While Mary Lou McDonald trumpeted its new policy as "a significant intervention”, it was indeed regressive. The new document was 2,400 words — fewer words than are on a page of the Sunday Independent.

Yet in 2001, Sinn Féin produced a meatier document on migration. That 6,600-word policy spoke explicitly about issues on which this new document is deliberately vague or silent.

It had said all asylum-seekers who arrived by the start of that year "should be granted an amnesty”. It said that "the experience of Irish people as undocumented persons in the USA should sensitise politicians in Ireland against labelling people as illegal immigrants”.

It suggested allowing asylum-seekers to work, said that the entry process for migrants "should be simplified”, said Ireland had a "specific responsibility” to "extend the rights of asylum-seekers and refugees”, and said refugees should get to vote.

It denounced a proposal to fingerprint asylum-seekers and said that "integration does not mean assimilation or indoctrination. Refugees and asylum seekers must not have to trade off their native culture and traditions in return for equal participation in Irish society”.

Even if you disagreed with that document, it was coherently argued: Sinn Féin believed migration was fundamentally positive, that asylum-seekers should be treated more favourably, and that Irish people had a unique responsibility to show kindness to new arrivals, whether legal or illegal.
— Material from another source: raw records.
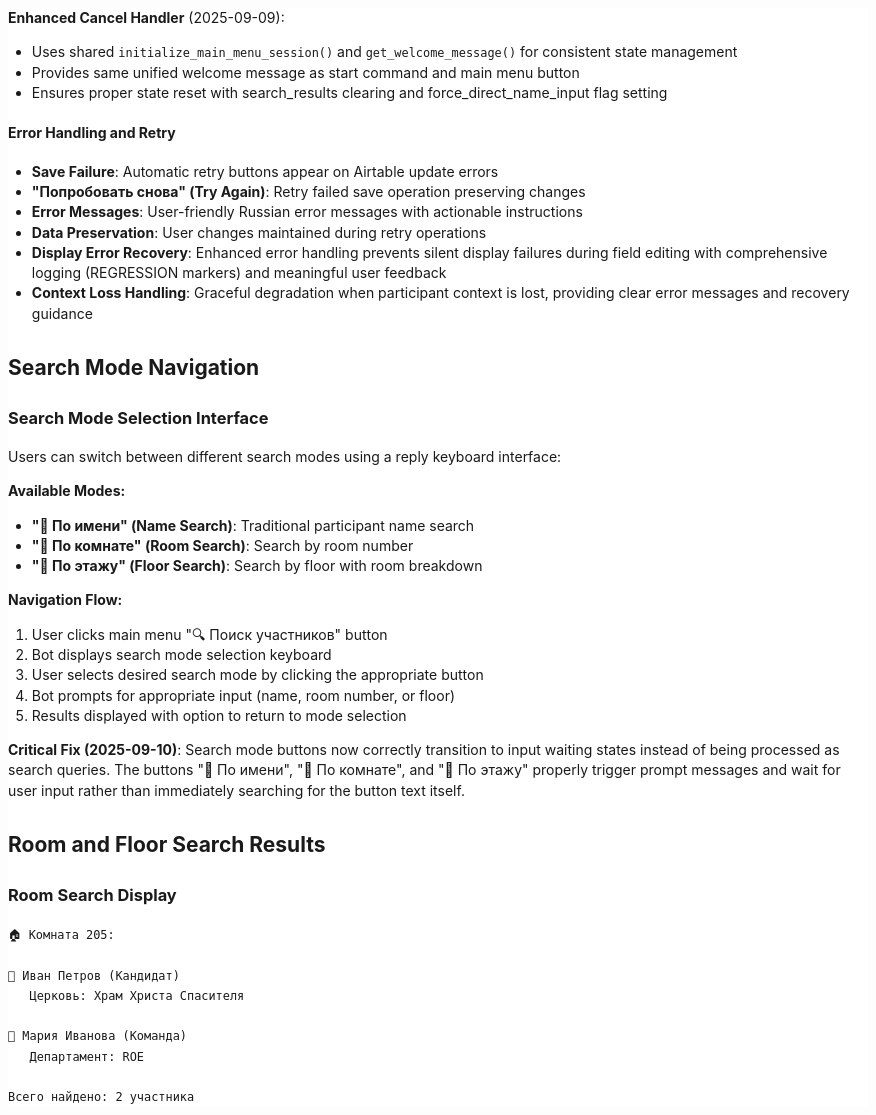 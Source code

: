 **Enhanced Cancel Handler** (2025-09-09):
- Uses shared `initialize_main_menu_session()` and `get_welcome_message()` for consistent state management
- Provides same unified welcome message as start command and main menu button
- Ensures proper state reset with search_results clearing and force_direct_name_input flag setting

#### Error Handling and Retry
- **Save Failure**: Automatic retry buttons appear on Airtable update errors
- **"Попробовать снова" (Try Again)**: Retry failed save operation preserving changes
- **Error Messages**: User-friendly Russian error messages with actionable instructions
- **Data Preservation**: User changes maintained during retry operations
- **Display Error Recovery**: Enhanced error handling prevents silent display failures during field editing with comprehensive logging (REGRESSION markers) and meaningful user feedback
- **Context Loss Handling**: Graceful degradation when participant context is lost, providing clear error messages and recovery guidance

## Search Mode Navigation

### Search Mode Selection Interface
Users can switch between different search modes using a reply keyboard interface:

**Available Modes:**
- **"👤 По имени" (Name Search)**: Traditional participant name search
- **"🚪 По комнате" (Room Search)**: Search by room number  
- **"🏢 По этажу" (Floor Search)**: Search by floor with room breakdown

**Navigation Flow:**
1. User clicks main menu "🔍 Поиск участников" button
2. Bot displays search mode selection keyboard
3. User selects desired search mode by clicking the appropriate button
4. Bot prompts for appropriate input (name, room number, or floor)
5. Results displayed with option to return to mode selection

**Critical Fix (2025-09-10)**: Search mode buttons now correctly transition to input waiting states instead of being processed as search queries. The buttons "👤 По имени", "🚪 По комнате", and "🏢 По этажу" properly trigger prompt messages and wait for user input rather than immediately searching for the button text itself.

## Room and Floor Search Results

### Room Search Display
```
🏠 Комната 205:

👤 Иван Петров (Кандидат)
   Церковь: Храм Христа Спасителя
   
👤 Мария Иванова (Команда)
   Департамент: ROE
   
Всего найдено: 2 участника
```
Nowadays, no one — not even Mary Lou McDonald — can articulate with any clarity what the party believes.

If you want to understand what Sinn Féin really thinks about immigration, don't read its current documents or listen to recent interviews, but go back in time. Short of its support for Irish unity or endorsement of the IRA, there were few things on which Sinn Féin was clearer.

The party's 2010 manifesto said immigrants "are increasing the diversity of our society ...something to be celebrated and embraced”. It made clear: "The changing face of Ireland is not transient; it represents a significant and long-term change in our country.”

Last year, Sinn Féin tried to amend the hate speech bill to make it a criminal offence to express hatred based on someone's "migration status” — clarifying this included legal and illegal migrants. It's now politically inconvenient for the party to say what it once said, but this is what it believes.

Glaringly absent from the party's new policy is any mention of the Border. The party has previously denied it ever supported an "open borders” policy. Yet its central policy is to keep the Irish land border fully open, and to maintain the Common Travel Area which means the GB-NI border is also open.

The party's manifesto for last month's Westminster election made no reference to borders or migration — despite both issues being reserved matters for Westminster rather than Stormont. In June, Michelle O'Neill said she opposed gardaí stopping buses after these crossed the border to search for illegal migrants. It's one thing to not want the border to exist, but pretending it's not there won't make it go away. The Government says thousands of migrants have entered the Republic from the North this year, with that now being the primary entry route for asylum seekers.

To credibly grapple with this, Sinn Féin needs to decide whether it backs checks at the land border or supports the creation of a sea border for people as well as goods between Britain and NI. The former is anathema to republican ideology, while the latter it cannot deliver.

Ireland's ageing population and low birth-rate means that massive inward migration is likely for decades. The only credible position for Sinn Féin to take here is that in which it truly believes: that this is a good thing.

But that could mean wipeout in the looming election.